◆ Task brief ◆
Give only the number of lines in the data that include the string "INFO".

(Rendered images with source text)

···

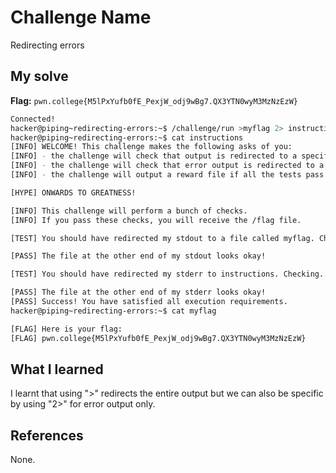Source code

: # Challenge Name
Redirecting errors

## My solve
**Flag:** `pwn.college{M5lPxYufb0fE_PexjW_odj9wBg7.QX3YTN0wyM3MzNzEzW}`

```bash
Connected!
hacker@piping~redirecting-errors:~$ /challenge/run >myflag 2> instructions
hacker@piping~redirecting-errors:~$ cat instructions
[INFO] WELCOME! This challenge makes the following asks of you:
[INFO] - the challenge will check that output is redirected to a specific file path : myflag
[INFO] - the challenge will check that error output is redirected to a specific file path : instructions
[INFO] - the challenge will output a reward file if all the tests pass : /flag

[HYPE] ONWARDS TO GREATNESS!

[INFO] This challenge will perform a bunch of checks.
[INFO] If you pass these checks, you will receive the /flag file.

[TEST] You should have redirected my stdout to a file called myflag. Checking...

[PASS] The file at the other end of my stdout looks okay!

[TEST] You should have redirected my stderr to instructions. Checking...

[PASS] The file at the other end of my stderr looks okay!
[PASS] Success! You have satisfied all execution requirements.
hacker@piping~redirecting-errors:~$ cat myflag

[FLAG] Here is your flag:
[FLAG] pwn.college{M5lPxYufb0fE_PexjW_odj9wBg7.QX3YTN0wyM3MzNzEzW}
```

## What I learned
I learnt that using ">" redirects the entire output but we can also be specific by using "2>" for error output only.

## References 
None.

···

◆ Task result ◆
6